Я до сих пор не знаю, правильно ли я поступил тогда, не дождавшись ее. Может, если бы наша встреча в тот день состоялась, мы бы, наконец, объяснились и в наших отношениях произо-шли бы коренные перемены? А может, изменились бы даже наши судьбы? Не знаю.
Хотя, если честно, пока я своей судьбой доволен.
Фильм- комедия прибалтийского производства- был отвратительный. Настроение у меня было испорчено: весна, понимаешь, а я, как перст, один. Возраст переходный. Короче, в понедельник я опять наговорил Наташке колкостей, как будто она в чем-то была виновата. Соколова не сдержалась, ответила. Слово за слово и дошло до того, что на последней перемене я вручил ей записку, в которой просил прощение за свое поведение на том памятном нам вечере. Казалось, что здесь такого, но все дело в том, как я это написал!
"Наталья,- начал я официально,- я очень извиняюсь за тот безобразный поступок, который я совершил 23-го февраля сего года.
Поцеловав тебя, и ощутив вкус полыни на губах, - (Каков я был мерзавец! Экое поэтическое хамство!)- я понял, что поступаю неправильно. За что и прошу тебя меня простить. Одновременно я обещаю, что больше подобного гадкого поступка никогда не повторю."
Да, тогда я был жестоким парнем.
Интересно, знала ли Соколова, что это именно я приходил к ней в прошедшую пятницу в гости и с какой целью?
После этого наши отношения только ухудшались. И это несмотря на то, что мы оба знали, что нравимся друг другу. Нас не спас даже десятый выпускной класс. Весь год мы ходили и дулись друг на друга, как мышь на крупу. Кончилось тем, что, похоже, Наталья меня всерьез возненавидела. К концу учебы мы перестали даже здороваться, а на выпускном вечере не сказали друг другу ни слова на прощанье.
V
Пока разглядывали фотографии, вспомнили не только отсутствующих одноклассников, но и Иринку. Так сокращенно и ласково мы называли Ирину Павловну Смирнову- нашего последнего классного руководителя. Закончив областной пединститут, она распределилась в нашу школу и сразу же попала на наш выпускной 10-й "А" класс.
Иринка учила нас только один год, но запомнилась нам больше, чем иные, учившие нас до этого долгие годы.
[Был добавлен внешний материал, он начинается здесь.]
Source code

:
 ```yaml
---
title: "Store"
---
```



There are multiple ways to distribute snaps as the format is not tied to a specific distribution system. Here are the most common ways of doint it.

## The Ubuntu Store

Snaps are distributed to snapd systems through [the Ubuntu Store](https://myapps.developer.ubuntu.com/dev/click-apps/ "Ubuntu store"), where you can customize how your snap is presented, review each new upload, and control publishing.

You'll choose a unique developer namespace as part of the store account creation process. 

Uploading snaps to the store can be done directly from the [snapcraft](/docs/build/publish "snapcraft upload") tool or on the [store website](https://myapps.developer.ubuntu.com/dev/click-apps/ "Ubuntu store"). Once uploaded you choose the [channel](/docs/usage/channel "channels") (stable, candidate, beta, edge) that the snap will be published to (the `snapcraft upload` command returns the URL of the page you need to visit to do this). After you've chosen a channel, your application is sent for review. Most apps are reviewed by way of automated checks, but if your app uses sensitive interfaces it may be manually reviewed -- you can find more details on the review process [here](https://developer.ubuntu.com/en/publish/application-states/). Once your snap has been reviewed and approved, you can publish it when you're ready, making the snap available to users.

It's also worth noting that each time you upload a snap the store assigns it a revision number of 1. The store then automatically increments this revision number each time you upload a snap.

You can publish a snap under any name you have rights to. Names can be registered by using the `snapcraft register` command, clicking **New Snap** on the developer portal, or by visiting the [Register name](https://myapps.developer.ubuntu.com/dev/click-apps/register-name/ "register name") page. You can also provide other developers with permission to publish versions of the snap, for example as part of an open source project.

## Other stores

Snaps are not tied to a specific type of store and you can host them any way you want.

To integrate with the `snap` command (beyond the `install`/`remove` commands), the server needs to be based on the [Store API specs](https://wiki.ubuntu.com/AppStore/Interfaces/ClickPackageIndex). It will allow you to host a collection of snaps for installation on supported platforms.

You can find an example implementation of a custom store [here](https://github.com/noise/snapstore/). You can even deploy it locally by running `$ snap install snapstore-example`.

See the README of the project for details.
- О, смотрите-ка, а вот такой фотографии у меня нет!- воскликнул Геннадий. - Подари ее мне Мариночка. Все равно тебя на ней нет, а я на первом плане.
- Ну-ка, ну-ка, и я тут есть,- произнес Севрюгин, заглядывая ему через плечо.- Я тоже такую хочу.
- Нет, нет,- кокетливо отказывалась Вербицкая,- она у меня единственная и напоминает мне про то, как вы меня спасали от "насильников".
- Вербочка, тебя от насильников? А где же был я в этот трудный и радостный для тебя час?- поинтересовался я, - кто же там свечку держал?
- Не боись, Греча, - ты там тоже есть,- отвечала Марина, протягивая и мне снимок. У тебя такой должен быть.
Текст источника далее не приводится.